» **TASK GOAL**:
Determine how many lines in the listing below contain "within", then give only that number.

» **SOURCE MATERIAL**:
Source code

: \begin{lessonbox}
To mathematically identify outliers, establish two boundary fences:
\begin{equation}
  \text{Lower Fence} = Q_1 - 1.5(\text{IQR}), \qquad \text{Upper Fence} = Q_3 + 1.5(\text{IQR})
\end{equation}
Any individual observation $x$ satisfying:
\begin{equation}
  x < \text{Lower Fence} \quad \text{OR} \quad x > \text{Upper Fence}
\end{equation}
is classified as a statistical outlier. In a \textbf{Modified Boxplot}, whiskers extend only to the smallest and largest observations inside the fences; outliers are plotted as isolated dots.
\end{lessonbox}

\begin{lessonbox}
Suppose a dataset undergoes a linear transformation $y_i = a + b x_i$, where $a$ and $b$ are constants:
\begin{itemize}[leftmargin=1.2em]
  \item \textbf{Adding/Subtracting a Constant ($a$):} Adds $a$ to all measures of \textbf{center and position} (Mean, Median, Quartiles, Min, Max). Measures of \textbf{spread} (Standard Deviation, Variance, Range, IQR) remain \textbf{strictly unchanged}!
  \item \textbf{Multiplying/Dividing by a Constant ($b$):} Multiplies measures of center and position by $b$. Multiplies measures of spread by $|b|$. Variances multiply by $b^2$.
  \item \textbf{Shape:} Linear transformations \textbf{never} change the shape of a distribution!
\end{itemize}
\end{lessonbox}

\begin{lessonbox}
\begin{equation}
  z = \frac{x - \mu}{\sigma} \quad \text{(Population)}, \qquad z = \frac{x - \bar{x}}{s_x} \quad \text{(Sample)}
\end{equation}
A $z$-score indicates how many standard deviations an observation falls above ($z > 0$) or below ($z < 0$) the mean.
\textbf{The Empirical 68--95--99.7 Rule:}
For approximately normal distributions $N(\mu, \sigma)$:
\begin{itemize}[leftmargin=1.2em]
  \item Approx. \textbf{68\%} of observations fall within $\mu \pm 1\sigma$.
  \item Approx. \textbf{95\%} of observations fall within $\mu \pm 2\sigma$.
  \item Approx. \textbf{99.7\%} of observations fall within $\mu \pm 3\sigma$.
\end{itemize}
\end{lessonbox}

* * *

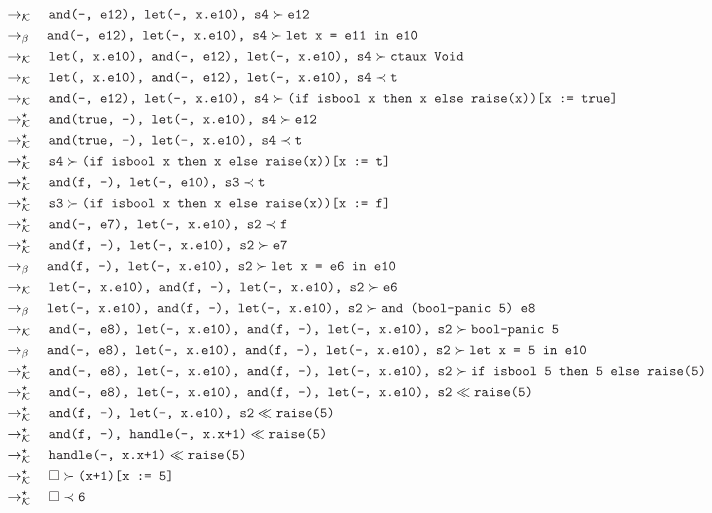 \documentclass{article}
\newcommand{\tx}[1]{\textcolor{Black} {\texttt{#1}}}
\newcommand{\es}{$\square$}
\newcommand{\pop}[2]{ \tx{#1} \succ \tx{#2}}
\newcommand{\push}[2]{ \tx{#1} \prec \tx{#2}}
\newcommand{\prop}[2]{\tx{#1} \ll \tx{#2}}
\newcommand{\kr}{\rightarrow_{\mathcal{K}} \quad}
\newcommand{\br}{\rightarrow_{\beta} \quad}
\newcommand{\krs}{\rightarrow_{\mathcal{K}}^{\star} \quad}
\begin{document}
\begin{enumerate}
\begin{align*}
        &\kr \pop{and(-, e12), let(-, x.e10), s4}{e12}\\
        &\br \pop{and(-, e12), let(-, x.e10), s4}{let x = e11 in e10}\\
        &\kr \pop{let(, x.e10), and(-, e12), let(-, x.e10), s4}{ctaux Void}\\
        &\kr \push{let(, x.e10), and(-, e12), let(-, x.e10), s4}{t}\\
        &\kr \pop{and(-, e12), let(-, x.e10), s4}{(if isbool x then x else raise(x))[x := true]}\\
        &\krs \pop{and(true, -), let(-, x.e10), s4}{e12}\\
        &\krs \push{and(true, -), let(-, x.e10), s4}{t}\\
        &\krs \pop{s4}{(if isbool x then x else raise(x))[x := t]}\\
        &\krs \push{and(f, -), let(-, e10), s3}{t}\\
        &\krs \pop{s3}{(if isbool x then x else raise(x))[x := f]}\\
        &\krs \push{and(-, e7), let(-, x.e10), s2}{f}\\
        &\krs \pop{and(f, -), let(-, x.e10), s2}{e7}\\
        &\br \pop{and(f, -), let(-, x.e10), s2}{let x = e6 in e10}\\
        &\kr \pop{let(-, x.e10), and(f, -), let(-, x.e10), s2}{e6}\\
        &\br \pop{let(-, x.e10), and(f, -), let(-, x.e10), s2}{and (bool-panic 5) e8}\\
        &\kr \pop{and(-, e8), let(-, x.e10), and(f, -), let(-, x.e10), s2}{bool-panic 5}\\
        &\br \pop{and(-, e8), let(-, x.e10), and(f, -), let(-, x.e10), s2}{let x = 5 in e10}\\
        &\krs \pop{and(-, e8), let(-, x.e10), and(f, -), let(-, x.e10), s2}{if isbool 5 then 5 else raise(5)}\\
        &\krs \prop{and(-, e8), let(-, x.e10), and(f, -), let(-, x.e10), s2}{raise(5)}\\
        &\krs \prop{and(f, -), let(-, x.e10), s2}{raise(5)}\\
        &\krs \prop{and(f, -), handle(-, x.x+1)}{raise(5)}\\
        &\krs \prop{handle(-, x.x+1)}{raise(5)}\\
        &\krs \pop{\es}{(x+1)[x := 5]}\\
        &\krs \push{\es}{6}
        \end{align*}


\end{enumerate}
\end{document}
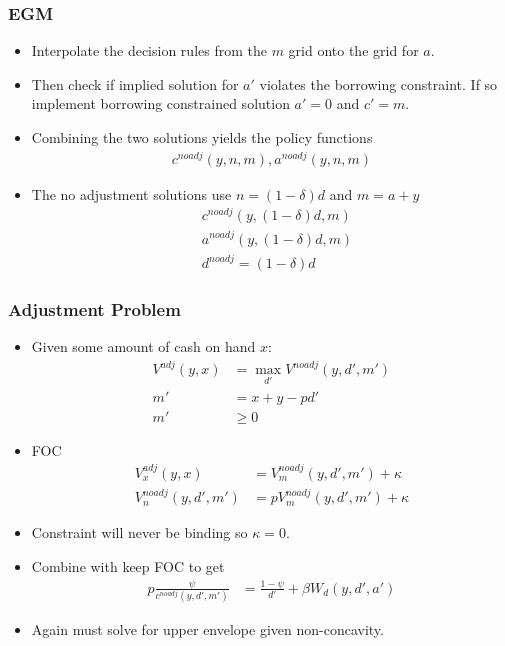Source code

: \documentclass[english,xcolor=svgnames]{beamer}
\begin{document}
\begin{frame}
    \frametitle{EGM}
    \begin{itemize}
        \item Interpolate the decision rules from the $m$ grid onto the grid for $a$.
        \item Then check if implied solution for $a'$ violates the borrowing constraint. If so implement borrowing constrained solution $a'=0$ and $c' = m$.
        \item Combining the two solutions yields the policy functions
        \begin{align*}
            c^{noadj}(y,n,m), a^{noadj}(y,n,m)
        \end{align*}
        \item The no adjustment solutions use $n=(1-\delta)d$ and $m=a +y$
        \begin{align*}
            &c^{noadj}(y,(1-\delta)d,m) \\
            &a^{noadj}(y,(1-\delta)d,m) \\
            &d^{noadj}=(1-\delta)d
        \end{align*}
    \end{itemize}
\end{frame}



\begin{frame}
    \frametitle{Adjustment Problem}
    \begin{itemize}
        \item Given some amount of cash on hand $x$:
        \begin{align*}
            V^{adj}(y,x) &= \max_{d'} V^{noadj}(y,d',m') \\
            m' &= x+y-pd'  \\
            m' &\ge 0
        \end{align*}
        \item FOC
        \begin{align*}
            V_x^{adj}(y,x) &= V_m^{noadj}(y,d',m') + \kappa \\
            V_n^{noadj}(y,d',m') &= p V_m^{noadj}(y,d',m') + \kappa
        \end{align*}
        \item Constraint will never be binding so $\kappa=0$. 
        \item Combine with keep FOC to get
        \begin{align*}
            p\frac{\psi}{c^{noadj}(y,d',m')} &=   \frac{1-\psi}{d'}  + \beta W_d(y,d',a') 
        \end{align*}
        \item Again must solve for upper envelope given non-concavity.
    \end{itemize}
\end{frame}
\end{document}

...

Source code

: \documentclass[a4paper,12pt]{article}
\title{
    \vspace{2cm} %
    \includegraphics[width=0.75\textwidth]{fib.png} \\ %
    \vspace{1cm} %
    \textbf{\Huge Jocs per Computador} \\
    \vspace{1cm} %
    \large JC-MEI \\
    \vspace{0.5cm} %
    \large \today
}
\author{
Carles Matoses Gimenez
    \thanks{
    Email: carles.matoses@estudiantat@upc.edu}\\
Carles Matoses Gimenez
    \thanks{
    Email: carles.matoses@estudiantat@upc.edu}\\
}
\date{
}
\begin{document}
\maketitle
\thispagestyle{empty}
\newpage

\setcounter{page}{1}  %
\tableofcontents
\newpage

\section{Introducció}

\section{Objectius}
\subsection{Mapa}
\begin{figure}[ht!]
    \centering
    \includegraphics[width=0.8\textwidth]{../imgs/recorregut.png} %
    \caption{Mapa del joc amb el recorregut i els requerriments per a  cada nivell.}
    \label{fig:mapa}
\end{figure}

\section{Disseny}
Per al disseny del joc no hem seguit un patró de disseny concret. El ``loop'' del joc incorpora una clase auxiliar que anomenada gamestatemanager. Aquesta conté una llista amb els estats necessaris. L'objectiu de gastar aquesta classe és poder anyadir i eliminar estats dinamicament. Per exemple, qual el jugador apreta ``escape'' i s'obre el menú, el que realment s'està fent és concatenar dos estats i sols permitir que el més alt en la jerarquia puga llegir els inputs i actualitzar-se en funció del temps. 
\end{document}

» **EXERCISE OUTPUT**:
3